───── GIVEN INFORMATION ─────
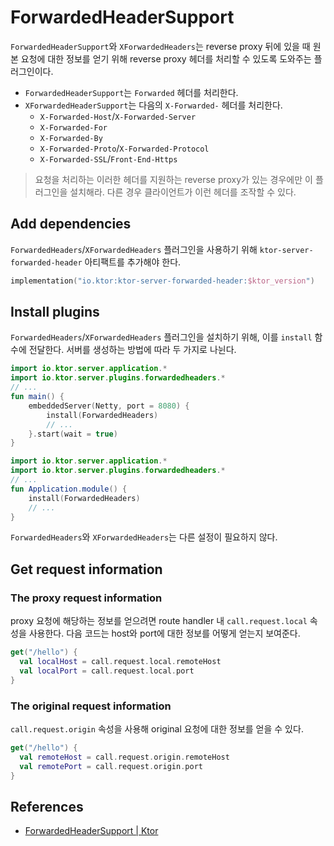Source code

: # ForwardedHeaderSupport

`ForwardedHeaderSupport`와 `XForwardedHeaders`는 reverse proxy 뒤에 있을 때 원본 요청에 대한 정보를 얻기 위해 reverse proxy 헤더를 처리할 수 있도록 도와주는 플러그인이다.

- `ForwardedHeaderSupport`는 `Forwarded` 헤더를 처리한다.
- `XForwardedHeaderSupport`는 다음의 `X-Forwarded-` 헤더를 처리한다.
  - `X-Forwarded-Host`/`X-Forwarded-Server`
  - `X-Forwarded-For`
  - `X-Forwarded-By`
  - `X-Forwarded-Proto`/`X-Forwarded-Protocol`
  - `X-Forwarded-SSL`/`Front-End-Https`

> 요청을 처리하는 이러한 헤더를 지원하는 reverse proxy가 있는 경우에만 이 플러그인을 설치해라. 다른 경우 클라이언트가 이런 헤더를 조작할 수 있다.


## Add dependencies

`ForwardedHeaders`/`XForwardedHeaders` 플러그인을 사용하기 위해 `ktor-server-forwarded-header` 아티팩트를 추가해야 한다.

```kotlin
implementation("io.ktor:ktor-server-forwarded-header:$ktor_version")
```

## Install plugins

`ForwardedHeaders`/`XForwardedHeaders` 플러그인을 설치하기 위해, 이를 `install` 함수에 전달한다. 서버를 생성하는 방법에 따라 두 가지로 나뉜다. 

```kotlin
import io.ktor.server.application.*
import io.ktor.server.plugins.forwardedheaders.*
// ...
fun main() {
    embeddedServer(Netty, port = 8080) {
        install(ForwardedHeaders)
        // ...
    }.start(wait = true)
}
```

```kotlin
import io.ktor.server.application.*
import io.ktor.server.plugins.forwardedheaders.*
// ...
fun Application.module() {
    install(ForwardedHeaders)
    // ...
}
```

`ForwardedHeaders`와 `XForwardedHeaders`는 다른 설정이 필요하지 않다.

## Get request information

### The proxy request information

proxy 요청에 해당하는 정보를 얻으려면 route handler 내 `call.request.local` 속성을 사용한다. 다음 코드는 host와 port에 대한 정보를 어떻게 얻는지 보여준다.

```kotlin
get("/hello") {
  val localHost = call.request.local.remoteHost
  val localPort = call.request.local.port
}
```

### The original request information

`call.request.origin` 속성을 사용해 original 요청에 대한 정보를 얻을 수 있다.

```kotlin
get("/hello") {
  val remoteHost = call.request.origin.remoteHost
  val remotePort = call.request.origin.port
}
```

## References

* [ForwardedHeaderSupport | Ktor](https://ktor.io/docs/forward-headers.html)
─────
WHAT IS NEEDED ▸ Using the listing above, return word for word each line from the one that has "있도록 도와주는 플러그인이다." through the one that has "헤더를 조작할 수 있다.", and no line outside that range.

RESULT OF THE EXERCISE ▸
`ForwardedHeaderSupport`와 `XForwardedHeaders`는 reverse proxy 뒤에 있을 때 원본 요청에 대한 정보를 얻기 위해 reverse proxy 헤더를 처리할 수 있도록 도와주는 플러그인이다.

- `ForwardedHeaderSupport`는 `Forwarded` 헤더를 처리한다.
- `XForwardedHeaderSupport`는 다음의 `X-Forwarded-` 헤더를 처리한다.
  - `X-Forwarded-Host`/`X-Forwarded-Server`
  - `X-Forwarded-For`
  - `X-Forwarded-By`
  - `X-Forwarded-Proto`/`X-Forwarded-Protocol`
  - `X-Forwarded-SSL`/`Front-End-Https`

> 요청을 처리하는 이러한 헤더를 지원하는 reverse proxy가 있는 경우에만 이 플러그인을 설치해라. 다른 경우 클라이언트가 이런 헤더를 조작할 수 있다.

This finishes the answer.